In the mid-1950s, at least five years prior to human space travel, we all knew that this was a physical impossibility. But it actually made some sense, as we constructed our own levers to move objects.

By the time our teacher introduced the Archimedes screw in a subsequent lesson as an example of another simple tool, I was hooked. I was an Archimedes fan.

This guy rocked. One year earlier, I had “helped” my father build an automatic stoker for the coal furnace in our house using an auger that he bought from a farmer that no longer needed it to carry feed to the milking herd that he had sold. That auger was an exact replica of Archimedes’ screw. My father used it to move coal horizontally rather than moving water vertically.

As our teacher told us more about Archimedes, I found that he would take both seemingly simple and complex, real-world problems and use the principles of engineering, physics, and mathematics to solve them. As our teacher systematically detailed the six steps in Archimedes’ method for solving problems, they were indelibly fixed in my mind.

Although I may have demonstrated some of the engineering brilliance of Archimedes, I haven’t yet talked about any of his mathematical work or any of his eccentricities. What were some of the mathematical problems that Archimedes attacked and solved?

It was well known by the time of Archimedes that there was a constant relationship between the radius of a circle and both its circumference and area. We now know this constant as pi or π. Although the use of the Greek letter π was not adopted for general use until the 18th century AD, for the sake of brevity and clarity I will use it for the remainder of this blog. Since Archimedes was generally considered the first to document an attempt to approximate this constant as closely as possible, it is sometimes called Archimedes’ constant.
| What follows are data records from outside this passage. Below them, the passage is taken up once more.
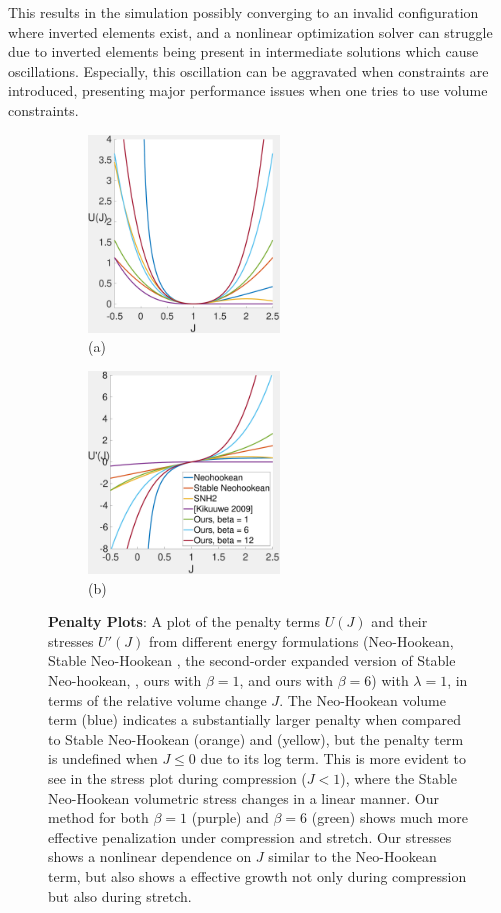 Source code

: This results in the simulation possibly converging to an invalid configuration where inverted elements exist, 
and a nonlinear optimization solver can struggle due to inverted elements being present in intermediate solutions which cause oscillations.
Especially, this oscillation can be aggravated when constraints are introduced, presenting major performance issues when one tries to use volume constraints. 

\begin{figure}[t] 
	\centering
	\begin{subfigure}{.49\linewidth}
		\centering \includegraphics[width=2.0in]{images/pen_plot.pdf}
		\caption*{(a)}
		\label{sfig:energy_plot}
	\end{subfigure}%
	\begin{subfigure}{.49\linewidth}
		\centering \includegraphics[width=2.0in]{images/stress_plot.pdf}
		\caption*{(b)}
		\label{sfig:stress_plot}
	\end{subfigure}%
	\caption{\textbf{Penalty Plots}: A plot of the penalty terms $U(J)$ and their stresses $U'(J)$ from different
		energy formulations (Neo-Hookean, Stable Neo-Hookean \cite{Smith:2018}, the second-order expanded version of Stable Neo-hookean, \cite{kikuuwe:2009},
		ours with $\beta=1$, and ours with $\beta=6$) with $\lambda = 1$, in terms of the relative volume change $J$. 
		The Neo-Hookean volume term (blue) indicates a substantially larger penalty
		when compared to Stable Neo-Hookean (orange) 
		and \cite{kikuuwe:2009} (yellow), but the penalty term is undefined when $J \leq 0$ due to its log term.
		This is more evident to see in the stress plot during compression ($J < 1$), where the Stable
		Neo-Hookean volumetric stress changes in a linear manner. Our method for both $\beta=1$ (purple) and $\beta=6$ (green) shows much more effective penalization under compression and stretch. Our stresses shows a nonlinear dependence on $J$
		similar to the Neo-Hookean term, but also shows a effective growth not only during compression but also during stretch. }
	\label{fig:penalty_plots}
\end{figure}

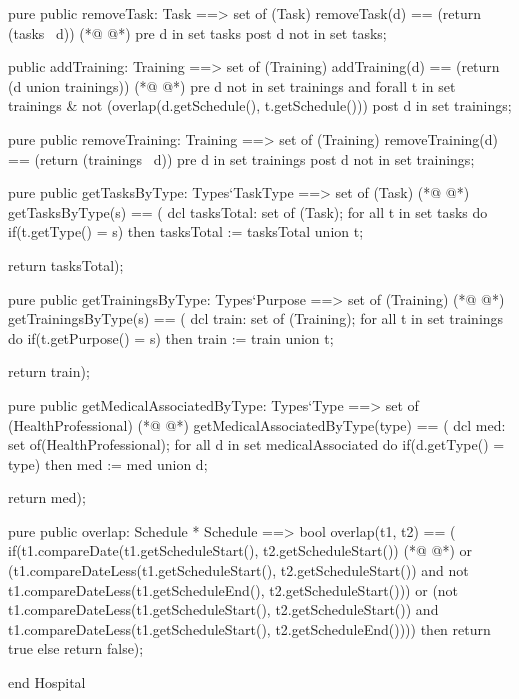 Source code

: \begin{vdmpp}[breaklines=true]
 pure public removeTask: Task ==> set of (Task)
  removeTask(d) == (return (tasks \ {d}))
(*@
\label{removeTraining:58}
@*)
 pre d in set tasks
 post d not in set tasks;
 
 public addTraining: Training ==> set of (Training)
  addTraining(d) == (return ({d} union trainings))
(*@
\label{getTasksByType:63}
@*)
 pre d not in set trainings and forall t in set trainings & not (overlap(d.getSchedule(), t.getSchedule()))
 post d in set trainings;
  
 pure public removeTraining: Training ==> set of (Training)
  removeTraining(d) == (return (trainings \ {d}))
 pre d in set trainings
 post d not in set trainings;
 
 pure public getTasksByType: Types`TaskType ==> set of (Task)
(*@
\label{getTrainingsByType:72}
@*)
  getTasksByType(s) == (
              dcl tasksTotal: set of (Task);
              for all t in set tasks do
               if(t.getType() = s)
                then tasksTotal := tasksTotal union {t};
                
              return tasksTotal);
              
 pure public getTrainingsByType: Types`Purpose ==> set of (Training)
(*@
\label{getMedicalAssociatedByType:81}
@*)
  getTrainingsByType(s) == (
              dcl train: set of (Training);
              for all t in set trainings do
               if(t.getPurpose() = s)
                then train := train union {t};
                
              return train);

 pure public getMedicalAssociatedByType: Types`Type ==> set of (HealthProfessional)
(*@
\label{overlap2:90}
@*)
  getMedicalAssociatedByType(type) == (
           dcl med: set of(HealthProfessional);
           for all d in set medicalAssociated do
            if(d.getType() = type)
             then med := med union {d};
            
           return med);
           
 pure public overlap: Schedule * Schedule ==> bool
  overlap(t1, t2) == (
             if(t1.compareDate(t1.getScheduleStart(), t2.getScheduleStart()) 
(*@
\label{overlapTraining:101}
@*)
              or (t1.compareDateLess(t1.getScheduleStart(), t2.getScheduleStart()) 
              and not t1.compareDateLess(t1.getScheduleEnd(), t2.getScheduleStart()))
              or (not t1.compareDateLess(t1.getScheduleStart(), t2.getScheduleStart()) 
              and t1.compareDateLess(t1.getScheduleStart(), t2.getScheduleEnd())))
              then return true
             else
              return false);
              
end Hospital
\end{vdmpp}
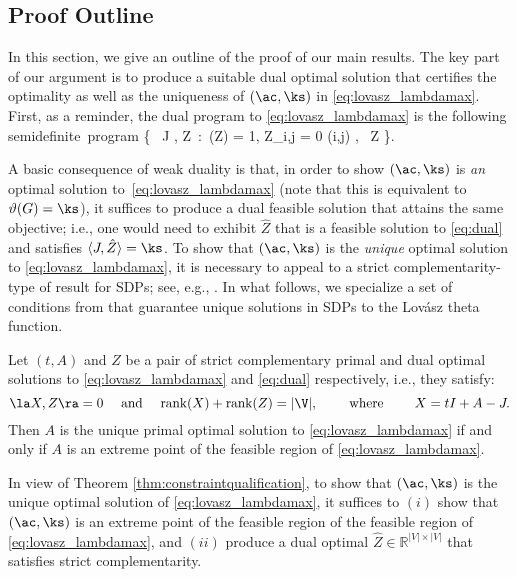 \subsection{Proof Outline} \label{sec:outline}

In this section, we give an outline of the proof of our main results.  The key part of our argument is to produce a suitable dual optimal solution that certifies the optimality as well as the uniqueness of $(\ac,\ks)$ in \eqref{eq:lovasz_lambdamax}.  First, as a reminder, the dual program to \eqref{eq:lovasz_lambdamax} is the following semidefinite~program
\beq\label{eq:dual}
\max \Big\{ \, \langle J , Z \rangle \,:\, (Z) = 1, Z_{i,j} = 0  {(i,j) \in {}}, \ Z   \Big\}.
\eeq

A basic consequence of weak duality is that, in order to show $(\ac,\ks)$ is {\em an} optimal solution to~\eqref{eq:lovasz_lambdamax} (note that this is equivalent to $\vartheta(G) = \ks$), it suffices to produce a dual feasible solution that attains the same objective; i.e., one would need to exhibit $\hat{Z}$ that is a feasible solution to \eqref{eq:dual} and satisfies $\langle J, \hat{Z} \rangle = \ks$. To show that $(\ac,\ks)$ is the {\em unique} optimal solution to \eqref{eq:lovasz_lambdamax},  it is necessary to appeal to a strict complementarity-type of result for SDPs; see, e.g., \cite{overton,LV}.  In what follows, we specialize a set of conditions from \cite{LV} that guarantee unique solutions in SDPs to the Lov\'asz theta function.

\begin{theorem}\label{thm:constraintqualification}
Let $(t,A)$ and ${Z}$ be a pair of strict complementary primal and dual optimal solutions to \eqref{eq:lovasz_lambdamax} and \eqref{eq:dual} respectively, i.e., they satisfy:
$$\la X , Z \ra = 0 \quad \text{ and } \quad \mathrm{rank}(X) + \mathrm{rank}(Z) = |\V|, \qquad \text{ where } \qquad X = tI + A - J. $$  
Then $A$ is the unique primal optimal solution to \eqref{eq:lovasz_lambdamax} if and only if $A$ is an extreme point of the feasible region of \eqref{eq:lovasz_lambdamax}.
\end{theorem}
In view of Theorem \ref{thm:constraintqualification}, to show that $(\ac,\ks)$ is the unique optimal solution of \eqref{eq:lovasz_lambdamax}, it suffices to $(i)$ show that $(\ac,\ks)$ is an extreme point of the feasible region of the feasible region of \eqref{eq:lovasz_lambdamax}, and $(ii) $ produce a dual optimal $\hat{Z} \in \mathbb{R}^{|V| \times |V|}$ that satisfies strict complementarity.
By 1900 BC, Babylonians had estimated that π was approximately 25/8. In the same time period, Egyptians began using a value of 256/81. The decimal representation of fractions can be traced back to China by the 4th century BC, before slowly spreading through Asia, to the Middle East, and then to Europe. Europeans didn’t fully adopt this approach to expressing non-integral values until they had embraced the base-ten, positional Hindu-Arabic number system that we use today. Thus, we can say that the Babylonians estimated that π was approximately 3.125, while the Egyptians estimated that π was approximately 3.1605.   

A millennium later we find the ancient Israelites using “3” as an estimate of π in a Biblical reference related to the design of Solomon’s temple.  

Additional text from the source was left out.